Not much liking the yellow look to my tank at the moment.


----------



## candymancan (Nov 1, 2014)

roadmaster said:


> Four 54 watt T5 bulbs nine inches above the water's surface on my 80 gal low tech or about 29 inches above the substrate.
> Two 6500K bulbs and two 6700k bulbs
> Have used many bulbs and combination's from 4200K to 10,000K and am going to remove the 6500K bulbs this weekend at water change and replace with coralife t5's 50/50 6700K,10,000K.
> Not much liking the yellow look to my tank at the moment.



Why not get a Colorlife colormax in there then ? I've found my tanks look the best with daylight bulbs mixed with pink bulbs.. If you get the 50/50 your tank is still going to have some yellow in it trust me I have a 50/50 Power compact bulb, Yes its deff brighter but still has a yellow ting to it.. Mixing with a Floramax or colormax bulb or any pink grow bulb and it looks much much better.


As for the OP my experience the the best looking lighting and for plants are 2/3 pink plant lights and the rest 6700 or 10k lights.. So if you have 6 lights on that tank.. I would make 4 of them Pink bulbs and either 2 6700 or 2 10k.. Or 1 6700 and 1 10k


----------



## Raymond S. (Dec 29, 2012)

So I guess it seems as though some 6700K bulbs look yellowish ?
I bought an Odyssea two bulb 18" fixture and it came/w 6500K bulbs. These gave a very harsh glair so I replaced them with a True Lumen "Flora" bulb from Doctors Foster & Smith's(other sites have a True Lumen Flora Pink and I don't know if that is the same bulb) but don't be mislead by the color of them in the picture. They give clear(very) white 6700K light with no glair and the color of the tank looks more natural than any other bulb I've seen. I use an AquaticLife "Roseated" with it that IS a red bulb at 650nm.
It did give the tank a redish look but I didn't notice it after the first week.

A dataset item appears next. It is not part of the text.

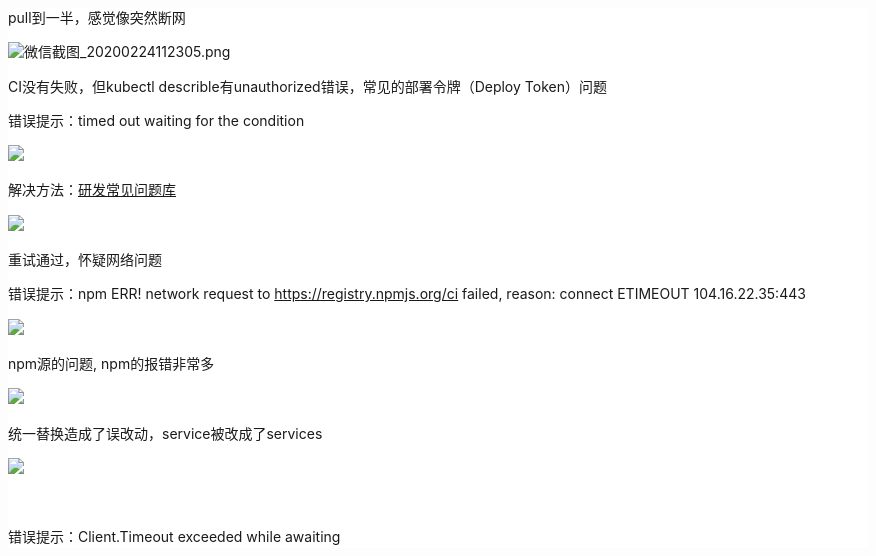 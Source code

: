 pull到一半，感觉像突然断网</p></div></td><td colspan="1" class="confluenceTd"><div class="content-wrapper"><p><span class="confluence-embedded-file-wrapper confluence-embedded-manual-size"><img class="confluence-embedded-image confluence-thumbnail confluence-external-resource" alt="微信截图_20200224112305.png" width="200" src="https://wiki.synyi.com/download/attachments/24925967/%E5%BE%AE%E4%BF%A1%E6%88%AA%E5%9B%BE_20200224112305.png?version=1&amp;modificationDate=1582514877496&amp;api=v2" data-image-src="https://wiki.synyi.com/download/attachments/24925967/%E5%BE%AE%E4%BF%A1%E6%88%AA%E5%9B%BE_20200224112305.png?version=1&amp;modificationDate=1582514877496&amp;api=v2"></span></p><p>CI没有失败，但kubectl describle有unauthorized错误，常见的部署令牌（Deploy Token）问题</p></div></td><td colspan="1" class="confluenceTd"><div class="content-wrapper"><p>错误提示：timed out waiting for the condition</p><p><span class="confluence-embedded-file-wrapper confluence-embedded-manual-size"><img class="confluence-embedded-image confluence-thumbnail confluence-external-resource" width="200" src="https://wiki.synyi.com/download/attachments/24925967/image2021-3-22%2020%3A12%3A26.png?version=1&amp;modificationDate=1616415147054&amp;api=v2" data-image-src="https://wiki.synyi.com/download/attachments/24925967/image2021-3-22%2020%3A12%3A26.png?version=1&amp;modificationDate=1616415147054&amp;api=v2"></span></p><p>解决方法：<a href="/pages/viewpage.action?pageId=24925967">研发常见问题库</a></p></div></td><td colspan="1" class="confluenceTd"><div class="content-wrapper"><p><span class="confluence-embedded-file-wrapper confluence-embedded-manual-size"><img class="confluence-embedded-image confluence-thumbnail" width="200" src="/download/thumbnails/39846591/image2021-2-23%2011%3A0%3A46.png?version=1&amp;modificationDate=1614049245205&amp;api=v2" data-image-src="/download/attachments/39846591/image2021-2-23%2011%3A0%3A46.png?version=1&amp;modificationDate=1614049245205&amp;api=v2" data-unresolved-comment-count="0" data-linked-resource-id="39846764" data-linked-resource-version="1" data-linked-resource-type="attachment" data-linked-resource-default-alias="image2021-2-23 11:0:46.png" data-base-url="https://wiki.synyi.com" data-linked-resource-content-type="image/png" data-linked-resource-container-id="39846591" data-linked-resource-container-version="106"></span></p><p>重试通过，怀疑网络问题</p></div></td></tr><tr role="row"><td colspan="1" class="confluenceTd"><div class="content-wrapper"><p>错误提示：npm ERR! network request to <a class="external-link" href="https://registry.npmjs.org/ci" rel="nofollow">https://registry.npmjs.org/ci</a> failed, reason: connect ETIMEOUT 104.16.22.35:443</p><p><span class="confluence-embedded-file-wrapper confluence-embedded-manual-size"><img class="confluence-embedded-image confluence-thumbnail" width="200" src="/download/thumbnails/39846591/image2021-2-23%2015%3A20%3A47.png?version=1&amp;modificationDate=1614064848255&amp;api=v2" data-image-src="/download/attachments/39846591/image2021-2-23%2015%3A20%3A47.png?version=1&amp;modificationDate=1614064848255&amp;api=v2" data-unresolved-comment-count="0" data-linked-resource-id="39846912" data-linked-resource-version="1" data-linked-resource-type="attachment" data-linked-resource-default-alias="image2021-2-23 15:20:47.png" data-base-url="https://wiki.synyi.com" data-linked-resource-content-type="image/png" data-linked-resource-container-id="39846591" data-linked-resource-container-version="106"></span></p><p>npm源的问题, npm的报错非常多</p></div></td><td colspan="1" class="confluenceTd"><div class="content-wrapper"><p><span class="confluence-embedded-file-wrapper confluence-embedded-manual-size"><img class="confluence-embedded-image confluence-thumbnail" width="200" src="/download/thumbnails/39846591/image2021-2-23%2010%3A53%3A42.png?version=1&amp;modificationDate=1614048821560&amp;api=v2" data-image-src="/download/attachments/39846591/image2021-2-23%2010%3A53%3A42.png?version=1&amp;modificationDate=1614048821560&amp;api=v2" data-unresolved-comment-count="0" data-linked-resource-id="39846758" data-linked-resource-version="1" data-linked-resource-type="attachment" data-linked-resource-default-alias="image2021-2-23 10:53:42.png" data-base-url="https://wiki.synyi.com" data-linked-resource-content-type="image/png" data-linked-resource-container-id="39846591" data-linked-resource-container-version="106"></span></p><p>统一替换造成了误改动，service被改成了services</p><p><span class="confluence-embedded-file-wrapper confluence-embedded-manual-size"><img class="confluence-embedded-image confluence-thumbnail" width="200" src="/download/thumbnails/39846591/image2021-2-23%2010%3A54%3A49.png?version=1&amp;modificationDate=1614048888446&amp;api=v2" data-image-src="/download/attachments/39846591/image2021-2-23%2010%3A54%3A49.png?version=1&amp;modificationDate=1614048888446&amp;api=v2" data-unresolved-comment-count="0" data-linked-resource-id="39846761" data-linked-resource-version="1" data-linked-resource-type="attachment" data-linked-resource-default-alias="image2021-2-23 10:54:49.png" data-base-url="https://wiki.synyi.com" data-linked-resource-content-type="image/png" data-linked-resource-container-id="39846591" data-linked-resource-container-version="106"></span></p></div></td><td colspan="1" class="confluenceTd">&nbsp;</td><td colspan="1" class="confluenceTd">&nbsp;</td><td colspan="1" class="confluenceTd"><div class="content-wrapper"><p>错误提示：Client.Timeout exceeded while awaiting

BTW: On another forum one person said he had 10,000K bulbs in a 75g tank for a couple of years and when he switched to 6700K the plants liked it much better.


----------



## Pauliukas (Nov 2, 2014)

FatherLandDescendant said:


> Plants don't take in green hughs, they reflect them. What are the k ratings for the other bulbs? 6400k,10,000k,6700k???


Now i have six bulbs:

2 sylvanai aquastar 10000K - 39w
2 sylvania grolux *(i can't find the color temperature in Kelvins on this one )* it's a little bit red - 39w
2 philips 6500K - 39w

Do i need to change any?


----------



## burr740 (Feb 19, 2014)

If that combo looks good to your eyes, then go with it. Plants should do well.

Big fan of Sylvania gro-lux. Went through quite a few T8s (or was it T12s?) back in the day, never tried a T5 though.


Here's a thread that may be of some interest. http://www.plantedtank.net/forums/showthread.php?t=762202 .


----------



## Aqua nut (Jul 5, 2014)

10k and 6700k t5's do the best for me...


----------



## Pauliukas (Nov 2, 2014)

burr740 said:


> If that combo looks good to your eyes, then go with it. Plants should do well.
> 
> Big fan of Sylvania gro-lux. Went through quite a few T8s (or was it T12s?) back in the day, never tried a T5 though.
> 
> ...


Happy then. :bounce:


----------